Beh si, ha i suoi pupilli anche lui...
Comuuuuuuuuunque.
Io ho preferito molto di più interstellar.


----------



## Ryoga74 (10 Dicembre 2015)

SpotlessMind ha detto:


> Beh si, ha i suoi pupilli anche lui...
> Comuuuuuuuuunque.
> Io ho preferito molto di più interstellar.


Comuuunque
 
Se dobbiamo discutere sul miglior film di Nolan, per me Memento vince a mani basse (tieni conto che Inception non l'ho visto)


----------



## banshee (10 Dicembre 2015)

Ryoga74 ha detto:


> Comuuunque
> View attachment 11046
> Se dobbiamo discutere sul miglior film di Nolan, per me Memento vince a mani basse (tieni conto che Inception non l'ho visto)


Quotone!!
Vedi Inception però poi mi dirai.....


----------



## banshee (10 Dicembre 2015)

SpotlessMind ha detto:


> Beh si, ha i suoi pupilli anche lui...
> Comuuuuuuuuunque.
> Io ho preferito molto di più interstellar.


Molto bello ma ho avuto le mie perplessità...d'altronde quando cresci con Doc e i pasticci che si provocano se si interferisce col continuum spazio temporale è ovvio


----------



## Spot (10 Dicembre 2015)

Ryoga74 ha detto:


> Comuuunque
> View attachment 11046
> Se dobbiamo discutere sul miglior film di Nolan, per me Memento vince a mani basse (tieni conto che Inception non l'ho visto)


Memento l'ho visto secolissimi or sono, prima di sapere chi fosse Nolan.
Ma secondo me se la battono.
Anzi, direi leggera predilezione per Interstellar, dato l'argomento trattato.


banshee ha detto:


> Molto bello ma ho avuto le mie  perplessità...d'altronde quando cresci con Doc e i pasticci che si  provocano se si interferisce col continuum spazio temporale è ovvio :mrgreen:


..pignola


----------



## Nicka (10 Dicembre 2015)

Ryoga74 ha detto:


> Ma questo perché tu sei la cattiva [emoji57]


Io vorrei sapere chi mette in giro certe voci...:diffi:


----------



## Ryoga74 (10 Dicembre 2015)

Nicka ha detto:


> Io vorrei sapere chi mette in giro certe voci...:diffi:


Mah [emoji23] 
@Banshee mi hai fatto venire il tarlo all'orecchio a furia di dirmi di vedere Inception, l'ho appena noleggiato e adesso me lo guardo [emoji4]


----------



## Falcor (11 Dicembre 2015)

SpotlessMind ha detto:


> Beh si, ha i suoi pupilli anche lui...
> Comuuuuuuuuunque.
> Io ho preferito molto di più interstellar.


Ma no trmoncina, Interstellar fa cagare a spruzzo 



Ryoga74 ha detto:


> Se dobbiamo discutere sul miglior film di Nolan, per me Memento vince a mani basse (tieni conto che Inception non l'ho visto)


Ryo recupera al più presto Inception che merita.
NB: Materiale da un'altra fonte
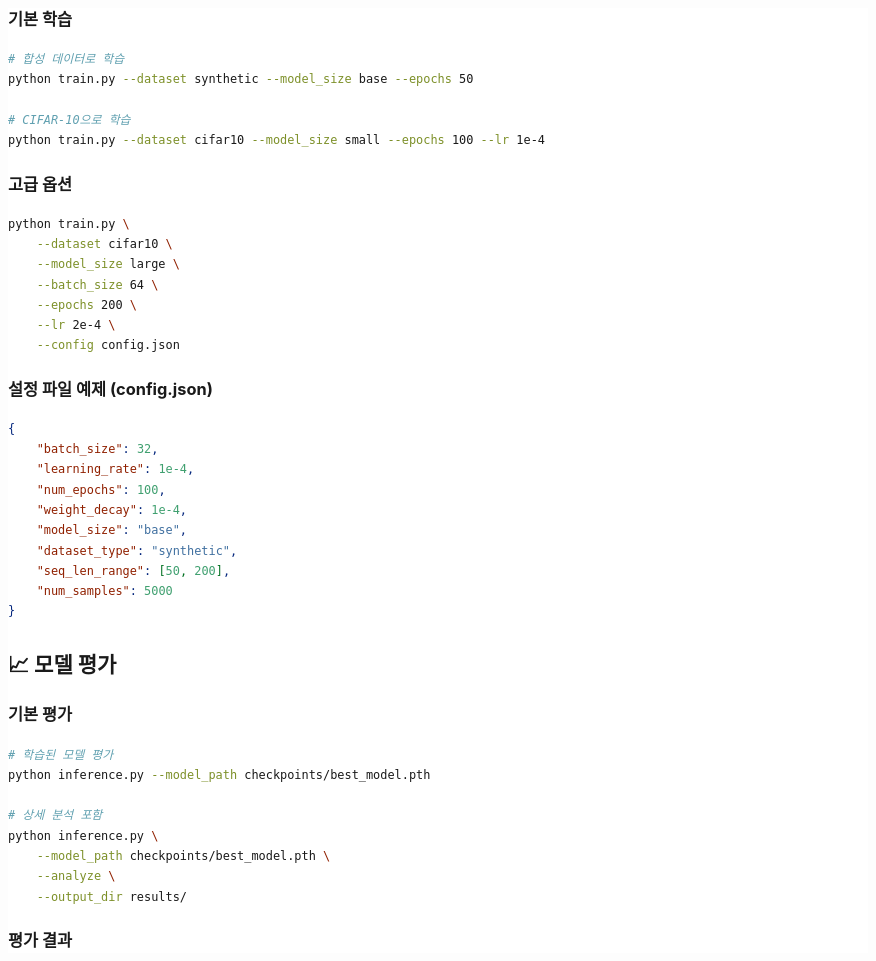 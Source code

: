 ### 기본 학습

```bash
# 합성 데이터로 학습
python train.py --dataset synthetic --model_size base --epochs 50

# CIFAR-10으로 학습  
python train.py --dataset cifar10 --model_size small --epochs 100 --lr 1e-4
```

### 고급 옵션

```bash
python train.py \
    --dataset cifar10 \
    --model_size large \
    --batch_size 64 \
    --epochs 200 \
    --lr 2e-4 \
    --config config.json
```

### 설정 파일 예제 (config.json)

```json
{
    "batch_size": 32,
    "learning_rate": 1e-4,
    "num_epochs": 100,
    "weight_decay": 1e-4,
    "model_size": "base",
    "dataset_type": "synthetic",
    "seq_len_range": [50, 200],
    "num_samples": 5000
}
```

## 📈 모델 평가

### 기본 평가

```bash
# 학습된 모델 평가
python inference.py --model_path checkpoints/best_model.pth

# 상세 분석 포함
python inference.py \
    --model_path checkpoints/best_model.pth \
    --analyze \
    --output_dir results/
```

### 평가 결과
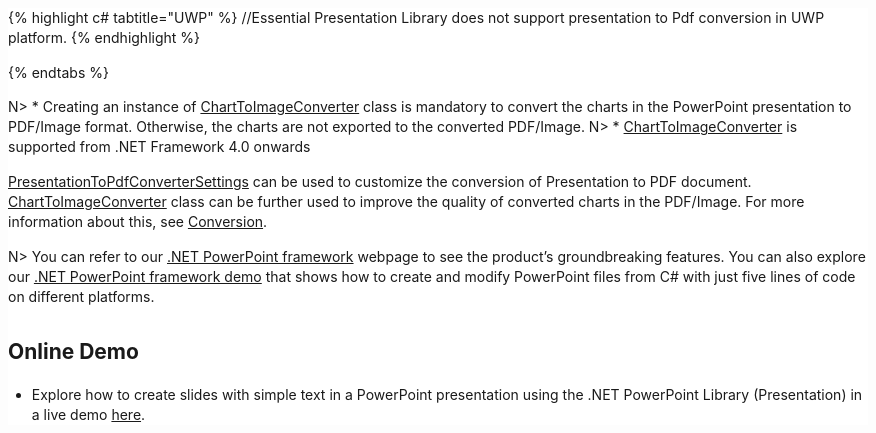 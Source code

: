{% highlight c# tabtitle="UWP" %}
//Essential Presentation Library does not support presentation to Pdf conversion in UWP platform.
{% endhighlight %}

{% endtabs %}


N> * Creating an instance of [ChartToImageConverter](https://help.syncfusion.com/cr/document-processing/Syncfusion.OfficeChartToImageConverter.ChartToImageConverter.html) class is mandatory to convert the charts in the PowerPoint presentation to PDF/Image format. Otherwise, the charts are not exported to the converted PDF/Image.
N> * [ChartToImageConverter](https://help.syncfusion.com/cr/document-processing/Syncfusion.OfficeChartToImageConverter.ChartToImageConverter.html) is supported from .NET Framework 4.0 onwards

[PresentationToPdfConverterSettings](https://help.syncfusion.com/cr/document-processing/Syncfusion.PresentationToPdfConverter.PresentationToPdfConverterSettings.html) can be used to customize the conversion of Presentation to PDF document. [ChartToImageConverter](https://help.syncfusion.com/cr/document-processing/Syncfusion.OfficeChartToImageConverter.ChartToImageConverter.html) class can be further used to improve the quality of converted charts in the PDF/Image. For more information about this, see [Conversion](https://help.syncfusion.com/document-processing/powerpoint/powerpoint-library/net/getting-started).

N> You can refer to our [.NET PowerPoint framework](https://www.syncfusion.com/document-processing/powerpoint-framework/net) webpage to see the product’s groundbreaking features. You can also explore our [.NET PowerPoint framework demo](https://www.syncfusion.com/demos/fileformats/powerpoint-library) that shows how to create and modify PowerPoint files from C# with just five lines of code on different platforms.

## Online Demo

* Explore how to create slides with simple text in a PowerPoint presentation using the .NET PowerPoint Library (Presentation) in a live demo [here](https://ej2aspnetcore.azurewebsites.net/aspnetcore/powerpoint/default#/material3).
Soprattutto per il concetto degli architetti.

Memento è un piccolo capolavoro, concordo


----------



## Nicka (11 Dicembre 2015)

Falcor ha detto:


> Ma no trmoncina, Interstellar *fa cagare a spruzzo*


Che volgarità.


----------



## Falcor (11 Dicembre 2015)

Nicka ha detto:


> Che volgarità.


Ma dici sul serio?


----------



## Nobody (11 Dicembre 2015)

Ryoga74 ha detto:


> Lo farò, sono un appassionato di:
> - fantascienza
> - Nolan
> - *Di Caprio (e qui non ridere, ma lo considero il miglior attore attualmente in circolazione)*
> Non so perché ancora non l'ho visto, ma vedrò di rimediare [emoji6]
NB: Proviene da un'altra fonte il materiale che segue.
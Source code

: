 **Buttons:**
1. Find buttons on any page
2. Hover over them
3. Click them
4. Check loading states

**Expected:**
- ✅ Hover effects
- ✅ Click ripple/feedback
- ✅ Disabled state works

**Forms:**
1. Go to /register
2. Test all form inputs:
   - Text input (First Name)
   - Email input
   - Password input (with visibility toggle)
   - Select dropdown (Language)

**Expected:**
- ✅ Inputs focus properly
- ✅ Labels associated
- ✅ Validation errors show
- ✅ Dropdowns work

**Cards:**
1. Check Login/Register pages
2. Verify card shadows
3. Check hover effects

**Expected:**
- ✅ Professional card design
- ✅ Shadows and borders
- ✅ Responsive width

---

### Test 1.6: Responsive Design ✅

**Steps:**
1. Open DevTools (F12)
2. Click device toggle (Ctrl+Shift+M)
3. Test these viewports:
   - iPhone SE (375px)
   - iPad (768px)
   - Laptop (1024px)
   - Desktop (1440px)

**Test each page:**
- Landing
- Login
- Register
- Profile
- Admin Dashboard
Niente da ridere, sono d'accordo. E' stato un miglioramento continuo, impressionante. Nell'ultimo Django è stato superlativo... tra l'altro si è ferito realmente durante la scenda della cena, quando frantuma con un pugno il bicchiere, ed ha continuato la scena come niente fosse.


----------



## banshee (11 Dicembre 2015)

Ryoga74 ha detto:


> Mah [emoji23]
> @Banshee mi hai fatto venire il tarlo all'orecchio a furia di dirmi di vedere Inception, l'ho appena noleggiato e adesso me lo guardo [emoji4]


:up: 
Dai sono curiosa di conoscere le tue impressioni!
E soprattutto secondo te...qual è il finale :rotfl:


----------



## Ryoga74 (12 Dicembre 2015)

Ok, grazie a un'idea condivisa con @SpotlessMind (grazie mogliettina :inlove: ) e l'aiuto prezioso di @Feather (con me ha una pazienza enciclopedica  ) ho creato un thread dedicato espressamente per le recensioni fatte da noi riguardanti fumetti, videogiochi e serie animate, lo potrete trovare qui: RECENSIONI fumetti, videogiochi, serie animate
Il 3D in questione è dotato di un unica pagina CHIUSA, rimanendo come post in rilievo nella pagina dei Giochi e Bellezza
Quindi per quanto riguarda le recensioni, si continuano a fare in questa sezione e poi di volta in volta aggiorno io l'altro thread così possono essere facilmente consultabili da chiunque


----------



## Spot (12 Dicembre 2015)

:festa::festa::festa: :festa:

Bravissimo ed efficientissimo


----------



## Spot (14 Dicembre 2015)

Qualcuno qui ha avuto tra le mani il porto proibito dalla Radice?
Ha delle ottime recensioni in giro..


----------



## banshee (19 Dicembre 2015)

:carneval:


----------



## Ryoga74 (19 Dicembre 2015)

banshee ha detto:


> View attachment 11131
> 
> :carneval:


[emoji23] 
Oggi se riesco pubblico una recensione


----------



## Nicka (19 Dicembre 2015)

banshee ha detto:


> View attachment 11131
> 
> :carneval:


L'ho vista pure io oggi!!!


----------



## banshee (19 Dicembre 2015)

Nicka ha detto:


> L'ho vista pure io oggi!!!


Io amo Cersei...guarda che espressione ahahahahah!!


----------



## Nicka (19 Dicembre 2015)

banshee ha detto:


> Io amo Cersei...guarda che espressione ahahahahah!!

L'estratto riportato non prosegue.